I've said it many times before. I was telling somebody the other night that I think one of the great strengths of Freemasonry is that a.) it gives us the opportunity to use skills we wouldn't normally have the opportunity to use, b.) develop skills we wouldn't normally use, and c.) use skills we already possess to greater effect, and d.) have the opportunity to improve ourselves as we work together towards making the world a better place.
I went into Freemasonry with well honed skills in leadership, management and organization which I use in a variety of ways. From Masonry I've gained skills in writing, researching, speaking, networking, and fundraising--as well as some refinements in how I conduct myself and present myself (got a lot more work to do there). And I've been given the opportunity to build on a use some of the skills I have in art in music.

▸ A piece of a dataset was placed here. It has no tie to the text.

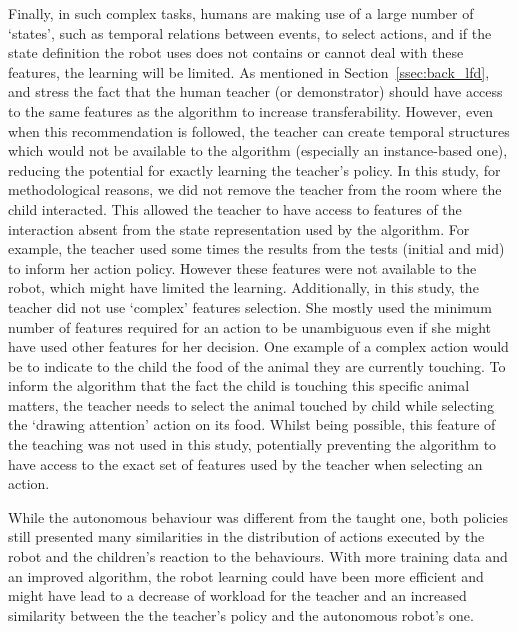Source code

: Finally, in such complex tasks, humans are making use of a large number of `states', such as temporal relations between events, to select actions, and if the state definition the robot uses does not contains or cannot deal with these features, the learning will be limited. As mentioned in Section~\ref{ssec:back_lfd}, \cite{knox2014learning} and \cite{sequeira2016discovering} stress the fact that the human teacher (or demonstrator) should have access to the same features as the algorithm to increase transferability. However, even when this recommendation is followed, the teacher can create temporal structures which would not be available to the algorithm (especially an instance-based one), reducing the potential for exactly learning the teacher's policy. In this study, for methodological reasons, we did not remove the teacher from the room where the child interacted. This allowed the teacher to have access to features of the interaction absent from the state representation used by the algorithm. For example, the teacher used some times the results from the tests (initial and mid) to inform her action policy. However these features were not available to the robot, which might have limited the learning. Additionally, in this study, the teacher did not use `complex' features selection. She mostly used the minimum number of features required for an action to be unambiguous even if she might have used other features for her decision. One example of a complex action would be to indicate to the child the food of the animal they are currently touching. To inform the algorithm that the fact the child is touching this specific animal matters, the teacher needs to select the animal touched by child while selecting the `drawing attention' action on its food. Whilst being possible, this feature of the teaching was not used in this study, potentially preventing the algorithm to have access to the exact set of features used by the teacher when selecting an action.


While the autonomous behaviour was different from the taught one, both policies still presented many similarities in the distribution of actions executed by the robot and the children's reaction to the behaviours. With more training data and an improved algorithm, the robot learning could have been more efficient and might have lead to a decrease of workload for the teacher and an increased similarity between the the teacher's policy and the autonomous robot's one.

But I never really appreciated the self-improvement aspect of the Fraternity until recently. I'm aware that I've changed over the years, and gained a lot of wisdom from my mentors and teachers along with a good deal of knowledge from my studies. I've always worked to pass that along to new members, and I think I've done a pretty good job as a mentor and teacher. But recently I saw an example that really showed me the potential of what Freemasonry is capable of accomplishing in a man's life when properly applied.
I've been mentoring a young man for about a year now. He contacted me through the Midnight Freemasons with some questions about the Fraternity, thought it sounded like something he could benefit from, and he's now a new Master Mason. He's very enthusiastic about Freemasonry, and it occurred to me in talking with him why. This is the first time in his life that he's been able to see what he has to offer, see the potential of what he can become, and see what the contributions of just one person can do to make one thing better in the world--and then compound that by joining forces with a group of like-minded men all with that same desire.
The Fraternity has opened his eyes, and there's a good chance he'll never be the same again. His life was off track when he joined--our original conversations were about whether a Lodge would even want him. Of course they did, and he joined. Freemasonry helped put him back on the right track. He's contributing to the work of his Lodge, he's helping out in his community, he's got a new job he loves, replaced a few bad habits with a few good ones, and is in a new relationship that's much better than the one that got him off track. He's even begun attending church, which he hadn't done since he was a boy. He's transformed his life, and it's truly been a marvel to see.
I might get boos for this, but it isn't all about doing Freemasonry--attending events, degrees, meetings, etc. It's about living Freemasonry, and when given the opportunity teaching Freemasonry. Those of us who do, who take those ancient teachings and apply them to our life and help others do the same thing find the greatest strength of Freemasonry--the path to a well-balanced, peaceful and happy life.